• What you should do:
Using the records that appear below, write out exactly the lines from the one with "the application (and" through the one with "Linux 进行不被社区接受的实质性修改 (2.4)。", keeping both end lines.

• Given data:
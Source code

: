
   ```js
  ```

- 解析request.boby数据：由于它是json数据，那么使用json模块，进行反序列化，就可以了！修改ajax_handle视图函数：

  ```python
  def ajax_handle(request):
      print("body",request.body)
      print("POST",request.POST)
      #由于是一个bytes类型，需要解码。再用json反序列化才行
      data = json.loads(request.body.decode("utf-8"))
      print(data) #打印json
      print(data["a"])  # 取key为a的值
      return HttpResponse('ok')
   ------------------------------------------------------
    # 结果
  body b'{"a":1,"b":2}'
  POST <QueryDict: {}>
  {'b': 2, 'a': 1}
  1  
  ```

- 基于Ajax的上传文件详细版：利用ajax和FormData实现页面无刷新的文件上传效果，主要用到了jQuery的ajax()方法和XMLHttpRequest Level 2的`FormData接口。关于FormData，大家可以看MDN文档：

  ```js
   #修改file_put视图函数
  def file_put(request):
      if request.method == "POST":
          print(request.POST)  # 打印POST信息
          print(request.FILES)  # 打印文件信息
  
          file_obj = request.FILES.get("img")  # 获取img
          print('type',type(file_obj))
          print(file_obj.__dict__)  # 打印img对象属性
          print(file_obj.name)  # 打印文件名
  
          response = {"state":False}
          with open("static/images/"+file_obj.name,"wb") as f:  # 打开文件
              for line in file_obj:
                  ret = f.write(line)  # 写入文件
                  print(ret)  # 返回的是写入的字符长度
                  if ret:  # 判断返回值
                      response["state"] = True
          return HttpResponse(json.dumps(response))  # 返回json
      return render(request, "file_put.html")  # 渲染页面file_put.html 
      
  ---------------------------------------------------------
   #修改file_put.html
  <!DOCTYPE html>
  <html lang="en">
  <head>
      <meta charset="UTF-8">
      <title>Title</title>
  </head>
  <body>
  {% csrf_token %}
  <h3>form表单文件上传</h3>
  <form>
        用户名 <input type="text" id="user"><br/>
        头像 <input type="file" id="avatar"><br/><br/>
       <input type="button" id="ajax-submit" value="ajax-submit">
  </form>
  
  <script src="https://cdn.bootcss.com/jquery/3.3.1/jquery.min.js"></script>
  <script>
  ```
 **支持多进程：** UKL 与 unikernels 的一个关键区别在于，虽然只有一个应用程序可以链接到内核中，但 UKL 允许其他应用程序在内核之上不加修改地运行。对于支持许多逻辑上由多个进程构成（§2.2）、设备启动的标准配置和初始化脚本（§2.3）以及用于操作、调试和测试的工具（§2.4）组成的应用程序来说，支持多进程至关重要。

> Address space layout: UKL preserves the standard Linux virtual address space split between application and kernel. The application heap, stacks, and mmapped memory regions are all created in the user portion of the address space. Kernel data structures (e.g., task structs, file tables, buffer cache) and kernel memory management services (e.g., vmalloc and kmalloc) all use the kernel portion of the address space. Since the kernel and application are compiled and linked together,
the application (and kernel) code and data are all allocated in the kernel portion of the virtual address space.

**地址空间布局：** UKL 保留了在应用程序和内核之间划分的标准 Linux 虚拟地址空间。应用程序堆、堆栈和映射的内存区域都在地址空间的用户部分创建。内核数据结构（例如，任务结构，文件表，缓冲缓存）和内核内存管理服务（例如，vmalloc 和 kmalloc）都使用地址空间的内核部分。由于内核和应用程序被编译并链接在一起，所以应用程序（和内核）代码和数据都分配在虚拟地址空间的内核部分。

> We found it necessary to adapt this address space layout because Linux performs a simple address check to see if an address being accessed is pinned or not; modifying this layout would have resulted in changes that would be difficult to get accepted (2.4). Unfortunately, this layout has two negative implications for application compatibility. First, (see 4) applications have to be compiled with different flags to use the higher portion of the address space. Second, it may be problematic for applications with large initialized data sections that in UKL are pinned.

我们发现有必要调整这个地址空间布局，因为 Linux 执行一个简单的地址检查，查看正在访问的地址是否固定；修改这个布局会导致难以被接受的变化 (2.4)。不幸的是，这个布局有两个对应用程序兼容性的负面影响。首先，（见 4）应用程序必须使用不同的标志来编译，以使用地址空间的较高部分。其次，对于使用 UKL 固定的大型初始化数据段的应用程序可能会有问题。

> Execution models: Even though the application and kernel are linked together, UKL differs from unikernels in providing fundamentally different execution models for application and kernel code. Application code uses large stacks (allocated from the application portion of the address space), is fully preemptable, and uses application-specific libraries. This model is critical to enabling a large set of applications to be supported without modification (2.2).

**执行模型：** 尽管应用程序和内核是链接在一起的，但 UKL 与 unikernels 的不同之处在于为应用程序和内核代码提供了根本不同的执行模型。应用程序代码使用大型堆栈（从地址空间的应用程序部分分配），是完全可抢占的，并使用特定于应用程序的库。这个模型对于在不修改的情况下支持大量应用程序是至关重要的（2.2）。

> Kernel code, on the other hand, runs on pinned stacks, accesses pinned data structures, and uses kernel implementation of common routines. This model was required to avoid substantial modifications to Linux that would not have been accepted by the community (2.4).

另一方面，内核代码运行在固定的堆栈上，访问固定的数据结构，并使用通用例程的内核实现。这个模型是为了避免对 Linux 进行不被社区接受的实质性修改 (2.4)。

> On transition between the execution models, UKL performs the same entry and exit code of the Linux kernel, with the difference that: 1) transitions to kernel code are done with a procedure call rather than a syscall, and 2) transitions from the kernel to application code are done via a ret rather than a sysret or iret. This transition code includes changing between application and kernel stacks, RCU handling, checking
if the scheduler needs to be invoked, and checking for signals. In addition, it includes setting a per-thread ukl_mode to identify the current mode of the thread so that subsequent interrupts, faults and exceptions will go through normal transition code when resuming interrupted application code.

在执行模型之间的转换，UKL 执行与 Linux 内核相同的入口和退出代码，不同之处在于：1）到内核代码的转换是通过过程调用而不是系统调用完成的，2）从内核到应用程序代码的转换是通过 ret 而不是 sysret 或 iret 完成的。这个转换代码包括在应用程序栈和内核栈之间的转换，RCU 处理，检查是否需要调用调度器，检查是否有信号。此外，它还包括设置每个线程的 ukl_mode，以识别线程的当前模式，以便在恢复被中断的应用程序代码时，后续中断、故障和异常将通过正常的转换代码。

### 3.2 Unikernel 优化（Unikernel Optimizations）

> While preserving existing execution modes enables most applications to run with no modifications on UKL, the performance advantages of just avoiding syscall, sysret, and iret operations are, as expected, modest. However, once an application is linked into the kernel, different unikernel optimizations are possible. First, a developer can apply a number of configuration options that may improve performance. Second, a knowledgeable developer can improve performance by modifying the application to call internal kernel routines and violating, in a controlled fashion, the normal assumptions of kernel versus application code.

• Expected answer:
the application (and kernel) code and data are all allocated in the kernel portion of the virtual address space.

**地址空间布局：** UKL 保留了在应用程序和内核之间划分的标准 Linux 虚拟地址空间。应用程序堆、堆栈和映射的内存区域都在地址空间的用户部分创建。内核数据结构（例如，任务结构，文件表，缓冲缓存）和内核内存管理服务（例如，vmalloc 和 kmalloc）都使用地址空间的内核部分。由于内核和应用程序被编译并链接在一起，所以应用程序（和内核）代码和数据都分配在虚拟地址空间的内核部分。

> We found it necessary to adapt this address space layout because Linux performs a simple address check to see if an address being accessed is pinned or not; modifying this layout would have resulted in changes that would be difficult to get accepted (2.4). Unfortunately, this layout has two negative implications for application compatibility. First, (see 4) applications have to be compiled with different flags to use the higher portion of the address space. Second, it may be problematic for applications with large initialized data sections that in UKL are pinned.

我们发现有必要调整这个地址空间布局，因为 Linux 执行一个简单的地址检查，查看正在访问的地址是否固定；修改这个布局会导致难以被接受的变化 (2.4)。不幸的是，这个布局有两个对应用程序兼容性的负面影响。首先，（见 4）应用程序必须使用不同的标志来编译，以使用地址空间的较高部分。其次，对于使用 UKL 固定的大型初始化数据段的应用程序可能会有问题。

> Execution models: Even though the application and kernel are linked together, UKL differs from unikernels in providing fundamentally different execution models for application and kernel code. Application code uses large stacks (allocated from the application portion of the address space), is fully preemptable, and uses application-specific libraries. This model is critical to enabling a large set of applications to be supported without modification (2.2).

**执行模型：** 尽管应用程序和内核是链接在一起的，但 UKL 与 unikernels 的不同之处在于为应用程序和内核代码提供了根本不同的执行模型。应用程序代码使用大型堆栈（从地址空间的应用程序部分分配），是完全可抢占的，并使用特定于应用程序的库。这个模型对于在不修改的情况下支持大量应用程序是至关重要的（2.2）。

> Kernel code, on the other hand, runs on pinned stacks, accesses pinned data structures, and uses kernel implementation of common routines. This model was required to avoid substantial modifications to Linux that would not have been accepted by the community (2.4).

另一方面，内核代码运行在固定的堆栈上，访问固定的数据结构，并使用通用例程的内核实现。这个模型是为了避免对 Linux 进行不被社区接受的实质性修改 (2.4)。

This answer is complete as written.